A Federação Internacional de Halterofilismo (IWF) estabelece que o atleta deve finalizar a movimentação com os dois pés paralelos, estáveis e no mesmo plano, demonstrando total controle antes de receber o sinal dos árbitros. Quando há uma rotação acentuada — geralmente em torno de um único pé — o gesto técnico é considerado falho, já que revela uma tentativa de corrigir a trajetória da barra sem controle adequado.
Esse tipo de infração é mais comum no arremesso (clean and jerk), onde o esforço físico é mais extremo e dividido em duas fases. Na segunda parte do movimento, o jerk, o atleta precisa estabilizar a carga acima da cabeça, o que aumenta as chances de desequilíbrio e, consequentemente, do giro ilegal.
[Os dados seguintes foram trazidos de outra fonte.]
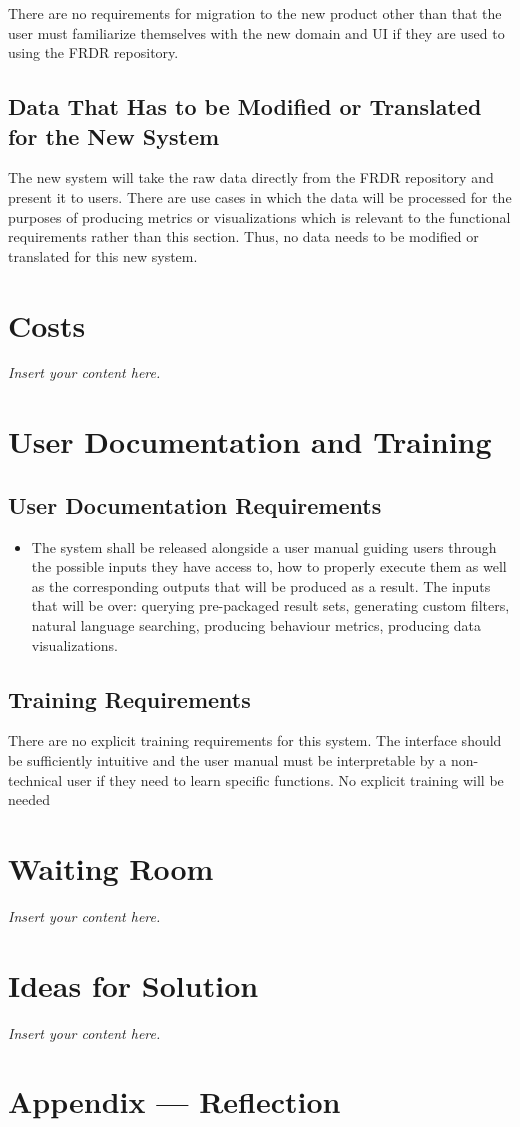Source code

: \documentclass[12pt]{article}
\newcommand{\lips}{\textit{Insert your content here.}}
\begin{document}
\par{There are no requirements for migration to the new product other than that the user must familiarize themselves with the new domain and UI if they are used to using the FRDR repository.}


\subsection{Data That Has to be Modified or Translated for the New System}

\par{The new system will take the raw data directly from the FRDR repository and present it to users. There are use cases in which the data will be processed for the purposes 
     of producing metrics or visualizations which is relevant to the functional requirements rather than this section. Thus, no data needs to be modified or translated for this new system.}

\section{Costs}
\lips
\section{User Documentation and Training}
\subsection{User Documentation Requirements}

\begin{itemize}
    \item The system shall be released alongside a user manual guiding users through the possible inputs they have access to, how to properly execute them as well as the corresponding outputs that will be produced as a result. The inputs that 
    will be over: querying pre-packaged result sets, generating custom filters, natural language searching, producing behaviour metrics, producing data visualizations.
\end{itemize}

\subsection{Training Requirements}

\par{ There are no explicit training requirements for this system. The interface should be sufficiently intuitive and the user manual must be interpretable by a non-technical user if they need to learn specific functions.
No explicit training will be needed }

\section{Waiting Room}
\lips

\section{Ideas for Solution}
\lips

\newpage{}
\section*{Appendix --- Reflection}




\end{document}

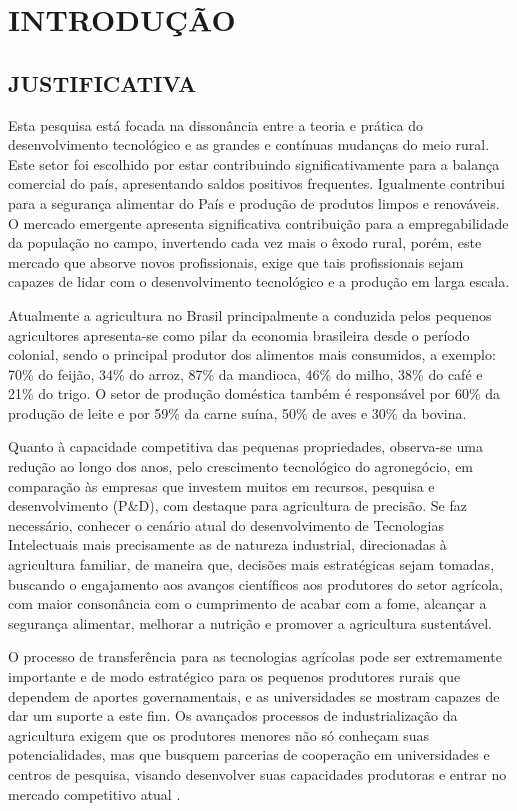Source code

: \chapter{INTRODUÇÃO}



\section{JUSTIFICATIVA}

Esta pesquisa está focada na dissonância entre a teoria e prática do desenvolvimento tecnológico e as grandes e contínuas mudanças do meio rural. Este setor foi escolhido por estar contribuindo significativamente para a balança comercial do país, apresentando saldos positivos frequentes. Igualmente contribui para a segurança alimentar do País e produção de produtos limpos e renováveis. O mercado emergente apresenta significativa contribuição para a empregabilidade da população no campo, invertendo cada vez mais o êxodo rural, porém, este mercado que absorve novos profissionais, exige que tais profissionais sejam capazes de lidar com o desenvolvimento tecnológico e a produção em larga escala. 

Atualmente a agricultura no Brasil principalmente a conduzida pelos pequenos agricultores apresenta-se como pilar da economia brasileira desde o período colonial, sendo o principal produtor dos alimentos mais consumidos, a exemplo: 70\% do feijão, 34\% do arroz, 87\% da mandioca, 46\% do milho, 38\% do café e 21\% do trigo. O setor de produção doméstica também é responsável por 60\% da produção de leite e por 59\% da carne suína, 50\% de aves e 30\% da bovina. 

Quanto à capacidade competitiva das pequenas propriedades, observa-se uma redução ao longo dos anos, pelo crescimento tecnológico do agronegócio, em comparação às empresas que investem muitos em recursos, pesquisa e desenvolvimento (P&D), com destaque para agricultura de precisão. Se faz necessário, conhecer o cenário atual do desenvolvimento de Tecnologias Intelectuais mais precisamente as de natureza industrial, direcionadas à agricultura familiar, de maneira que, decisões mais estratégicas sejam tomadas, buscando o engajamento aos avanços científicos aos produtores do setor agrícola, com maior consonância com o cumprimento de acabar com a fome, alcançar a segurança alimentar, melhorar a nutrição e promover a agricultura sustentável.


O processo de transferência para as tecnologias agrícolas pode ser extremamente importante e de modo estratégico para os pequenos produtores rurais que dependem de aportes governamentais, e as universidades se mostram capazes de dar um suporte a este fim. Os avançados processos de industrialização da agricultura exigem que os produtores menores não só conheçam suas potencialidades, mas que busquem parcerias de cooperação em universidades e centros de pesquisa, visando desenvolver suas capacidades produtoras e entrar no mercado competitivo atual \cite{silva_modelo_2016}.

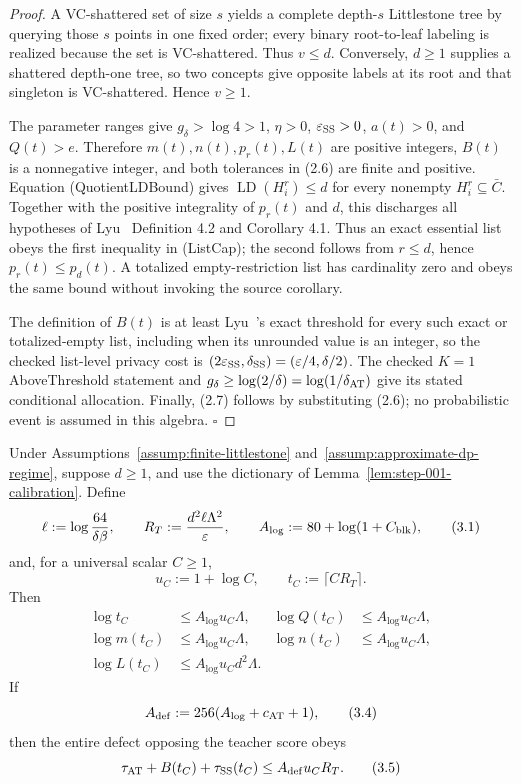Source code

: \begin{proof}
A VC-shattered set of size \(s\) yields a complete depth-\(s\)
Littlestone tree by querying those \(s\) points in one fixed order; every
binary root-to-leaf labeling is realized because the set is VC-shattered.
Thus \(v\le d\). Conversely, \(d\ge1\) supplies a shattered depth-one tree,
so two concepts give opposite labels at its root and that singleton is
VC-shattered. Hence \(v\ge1\).

The parameter ranges give \(g_\delta>\log4>1\), \(\eta>0\),
\(\varepsilon_{\rm SS}>0\), \(a(t)>0\), and \(Q(t)>e\). Therefore
\(m(t),n(t),p_r(t),L(t)\) are positive integers, \(B(t)\) is a nonnegative
integer, and both tolerances in (2.6) are finite and positive. Equation
(QuotientLDBound) gives
\(\operatorname{LD}(H_i^r)\le d\) for every nonempty
\(H_i^r\subseteq\bar C\). Together with the positive integrality of
\(p_r(t)\) and \(d\), this discharges all hypotheses of Lyu~\citep{lyu2025} Definition 4.2
and Corollary 4.1. Thus an exact essential list obeys the first inequality
in (ListCap); the second follows from \(r\le d\), hence
\(p_r(t)\le p_d(t)\). A totalized empty-restriction list has cardinality zero
and obeys the same bound without invoking the source corollary.

The definition of \(B(t)\) is at least Lyu~\citep{lyu2025}'s exact threshold for every such
exact or totalized-empty list, including when its unrounded value is an
integer, so the checked list-level privacy cost is
\((2\varepsilon_{\rm SS},\delta_{\rm SS})
=(\varepsilon/4,\delta/2)\). The checked \(K=1\) AboveThreshold statement
and \(g_\delta\ge\log(2/\delta)=\log(1/\delta_{\rm AT})\) give its stated
conditional allocation. Finally, (2.7) follows by substituting (2.6); no
probabilistic event is assumed in this algebra. \(\square\)


\end{proof}

\begin{lemma}\label{lem:step-001-envelope}
Under Assumptions~\ref{assump:finite-littlestone}
and~\ref{assump:approximate-dp-regime}, suppose \(d\ge1\), and use the
dictionary of Lemma~\ref{lem:step-001-calibration}. Define
\[
\ell:=\log\frac{64}{\delta\beta},
\qquad
R_T:=\frac{d^2\ell\Lambda^2}{\varepsilon},
\qquad
A_{\log}:=80+\log(1+C_{\rm blk}),
\tag{3.1}
\]
and, for a universal scalar \(C\ge1\),
\[
u_C:=1+\log C,
\qquad t_C:=\lceil CR_T\rceil.
\tag{3.2}
\]
Then
\[
\begin{aligned}
\log t_C&\le A_{\log}u_C\Lambda,&
\log Q(t_C)&\le A_{\log}u_C\Lambda,\\
\log m(t_C)&\le A_{\log}u_C\Lambda,&
\log n(t_C)&\le A_{\log}u_C\Lambda,\\
\log L(t_C)&\le A_{\log}u_Cd^2\Lambda.
\end{aligned}
\tag{3.3}
\]
If
\[
A_{\rm def}:=256(A_{\log}+c_{\rm AT}+1),
\tag{3.4}
\]
then the entire defect opposing the teacher score obeys
\[
\tau_{\rm AT}+B(t_C)+\tau_{\rm SS}(t_C)
\le A_{\rm def}u_CR_T.
\tag{3.5}
\]


\end{lemma}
No arranco (snatch), embora o tempo para correção seja menor, também há possibilidade da infração ocorrer em tentativas mal alinhadas.
Os árbitros observam a execução de forma simultânea e rigorosa. Qualquer sinal de rotação irregular, perda de estabilidade ou posicionamento assimétrico dos pés é motivo para a exibição de bandeiras vermelhas. Mesmo pequenos ajustes são tolerados, desde que não envolvam rotação excessiva. A decisão costuma ser imediata, mas em competições internacionais, o suporte de replay em vídeo pode ser acionado para confirmar infrações técnicas como o giro ilegal.